**Material provided:**
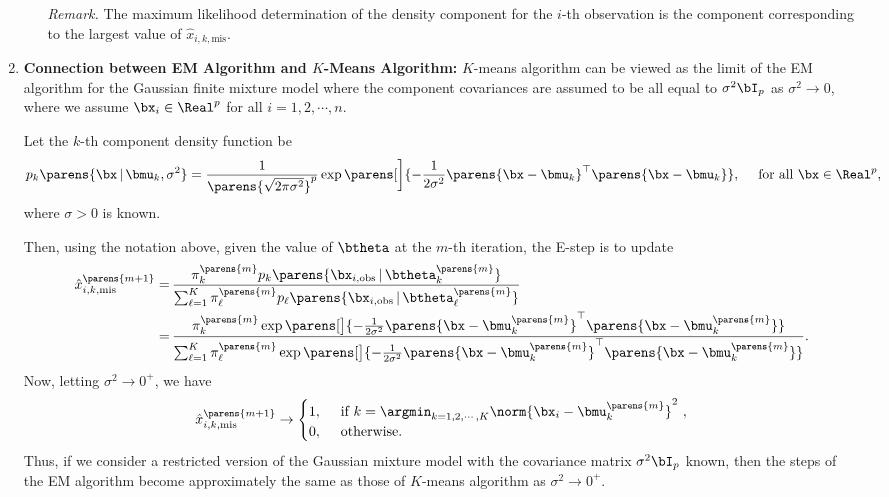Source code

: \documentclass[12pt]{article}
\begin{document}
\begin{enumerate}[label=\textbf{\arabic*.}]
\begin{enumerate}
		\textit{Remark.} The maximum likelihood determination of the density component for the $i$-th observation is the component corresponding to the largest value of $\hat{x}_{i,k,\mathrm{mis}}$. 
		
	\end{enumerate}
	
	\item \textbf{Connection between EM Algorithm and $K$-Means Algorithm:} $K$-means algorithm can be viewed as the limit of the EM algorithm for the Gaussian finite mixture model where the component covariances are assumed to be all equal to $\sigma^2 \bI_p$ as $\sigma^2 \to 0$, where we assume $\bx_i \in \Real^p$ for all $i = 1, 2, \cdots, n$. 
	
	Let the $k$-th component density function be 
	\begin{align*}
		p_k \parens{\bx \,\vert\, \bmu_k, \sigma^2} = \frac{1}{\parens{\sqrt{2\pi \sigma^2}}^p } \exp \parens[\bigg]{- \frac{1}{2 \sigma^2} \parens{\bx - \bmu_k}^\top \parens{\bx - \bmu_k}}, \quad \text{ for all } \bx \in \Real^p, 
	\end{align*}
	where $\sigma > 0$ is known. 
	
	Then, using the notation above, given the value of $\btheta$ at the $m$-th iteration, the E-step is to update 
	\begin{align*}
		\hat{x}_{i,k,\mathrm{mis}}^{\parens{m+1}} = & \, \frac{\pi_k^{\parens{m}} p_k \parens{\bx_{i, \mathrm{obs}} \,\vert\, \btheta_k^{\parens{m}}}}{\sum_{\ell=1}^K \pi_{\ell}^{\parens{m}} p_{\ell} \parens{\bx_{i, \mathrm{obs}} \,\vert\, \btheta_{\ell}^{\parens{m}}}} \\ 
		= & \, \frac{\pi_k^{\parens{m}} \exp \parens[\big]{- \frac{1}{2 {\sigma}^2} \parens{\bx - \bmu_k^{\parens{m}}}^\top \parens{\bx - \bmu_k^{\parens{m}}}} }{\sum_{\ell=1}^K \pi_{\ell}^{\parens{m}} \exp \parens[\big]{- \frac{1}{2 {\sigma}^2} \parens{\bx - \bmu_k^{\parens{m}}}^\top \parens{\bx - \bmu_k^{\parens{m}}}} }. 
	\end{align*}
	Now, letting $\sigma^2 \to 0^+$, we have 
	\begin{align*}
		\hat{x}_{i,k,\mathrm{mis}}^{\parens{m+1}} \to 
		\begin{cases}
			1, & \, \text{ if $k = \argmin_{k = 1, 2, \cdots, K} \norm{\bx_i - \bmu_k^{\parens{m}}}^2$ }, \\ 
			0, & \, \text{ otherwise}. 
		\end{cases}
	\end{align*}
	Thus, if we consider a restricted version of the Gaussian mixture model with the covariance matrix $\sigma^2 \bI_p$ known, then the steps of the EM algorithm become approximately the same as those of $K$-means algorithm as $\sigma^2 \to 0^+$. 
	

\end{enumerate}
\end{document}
--
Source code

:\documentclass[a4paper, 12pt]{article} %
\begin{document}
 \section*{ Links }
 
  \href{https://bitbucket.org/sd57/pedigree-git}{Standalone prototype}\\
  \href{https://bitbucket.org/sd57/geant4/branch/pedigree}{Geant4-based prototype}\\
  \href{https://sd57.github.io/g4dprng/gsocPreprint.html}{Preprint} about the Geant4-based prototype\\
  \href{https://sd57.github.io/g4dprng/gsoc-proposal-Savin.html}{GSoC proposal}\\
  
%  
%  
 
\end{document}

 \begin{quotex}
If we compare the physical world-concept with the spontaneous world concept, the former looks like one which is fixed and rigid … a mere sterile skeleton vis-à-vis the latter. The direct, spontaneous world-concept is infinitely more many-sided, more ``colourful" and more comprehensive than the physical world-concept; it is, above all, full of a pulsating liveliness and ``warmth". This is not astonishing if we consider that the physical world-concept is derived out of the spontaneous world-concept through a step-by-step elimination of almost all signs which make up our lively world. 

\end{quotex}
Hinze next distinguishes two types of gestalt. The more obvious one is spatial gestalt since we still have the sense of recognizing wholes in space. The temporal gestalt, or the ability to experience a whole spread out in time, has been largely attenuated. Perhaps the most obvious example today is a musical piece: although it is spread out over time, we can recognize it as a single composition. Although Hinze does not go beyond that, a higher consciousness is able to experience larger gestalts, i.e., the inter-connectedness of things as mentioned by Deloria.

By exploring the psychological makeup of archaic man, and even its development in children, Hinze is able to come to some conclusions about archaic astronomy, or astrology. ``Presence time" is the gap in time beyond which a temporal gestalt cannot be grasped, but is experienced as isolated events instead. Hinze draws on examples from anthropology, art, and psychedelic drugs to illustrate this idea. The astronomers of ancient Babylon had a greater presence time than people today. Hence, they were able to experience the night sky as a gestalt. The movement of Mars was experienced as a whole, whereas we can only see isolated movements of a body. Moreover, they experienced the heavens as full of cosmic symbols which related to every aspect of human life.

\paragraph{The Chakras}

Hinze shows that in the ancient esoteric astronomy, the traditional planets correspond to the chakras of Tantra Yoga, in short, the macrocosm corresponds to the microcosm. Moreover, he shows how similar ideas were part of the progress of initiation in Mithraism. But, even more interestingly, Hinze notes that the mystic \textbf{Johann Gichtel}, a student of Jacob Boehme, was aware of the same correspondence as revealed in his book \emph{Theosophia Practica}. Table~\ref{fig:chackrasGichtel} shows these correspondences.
==
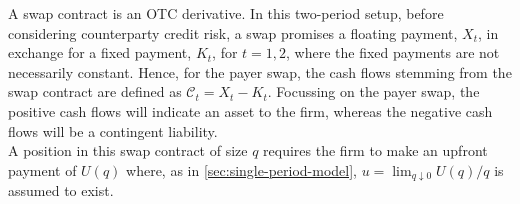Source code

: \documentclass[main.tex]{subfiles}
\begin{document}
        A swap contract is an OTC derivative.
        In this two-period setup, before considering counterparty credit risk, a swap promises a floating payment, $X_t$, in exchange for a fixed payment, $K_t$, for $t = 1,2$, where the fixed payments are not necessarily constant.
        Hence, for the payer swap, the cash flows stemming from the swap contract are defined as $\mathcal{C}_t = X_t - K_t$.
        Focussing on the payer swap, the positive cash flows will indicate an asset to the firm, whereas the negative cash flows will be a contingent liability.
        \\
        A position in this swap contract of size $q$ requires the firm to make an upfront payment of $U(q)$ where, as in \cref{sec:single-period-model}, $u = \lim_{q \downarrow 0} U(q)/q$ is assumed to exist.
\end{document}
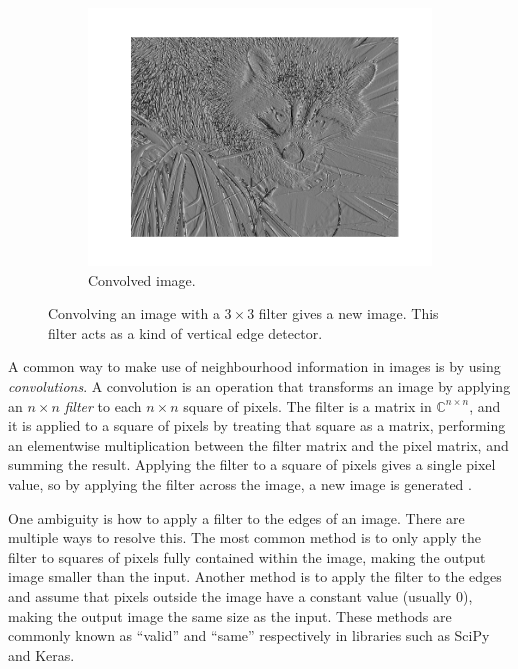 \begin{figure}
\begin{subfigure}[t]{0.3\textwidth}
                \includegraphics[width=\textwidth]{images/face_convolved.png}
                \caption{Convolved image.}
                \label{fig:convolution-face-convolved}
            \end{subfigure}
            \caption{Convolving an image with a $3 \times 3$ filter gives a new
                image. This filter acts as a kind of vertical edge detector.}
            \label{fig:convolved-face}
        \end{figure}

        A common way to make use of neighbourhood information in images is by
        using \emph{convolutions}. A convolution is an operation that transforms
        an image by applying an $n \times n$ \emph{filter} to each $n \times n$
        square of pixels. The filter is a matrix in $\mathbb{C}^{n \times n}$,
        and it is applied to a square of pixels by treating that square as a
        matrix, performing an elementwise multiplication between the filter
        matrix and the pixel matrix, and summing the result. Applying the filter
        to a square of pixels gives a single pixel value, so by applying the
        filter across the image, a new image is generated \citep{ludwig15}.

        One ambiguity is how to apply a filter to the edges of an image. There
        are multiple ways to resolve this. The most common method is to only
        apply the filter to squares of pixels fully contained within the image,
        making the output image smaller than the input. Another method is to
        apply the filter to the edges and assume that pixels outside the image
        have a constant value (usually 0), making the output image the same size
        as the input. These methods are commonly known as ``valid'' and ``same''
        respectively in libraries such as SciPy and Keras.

**Task:** Every line in the records above that holds "pixels" counts once; state the total and nothing else.

**Task result:** 5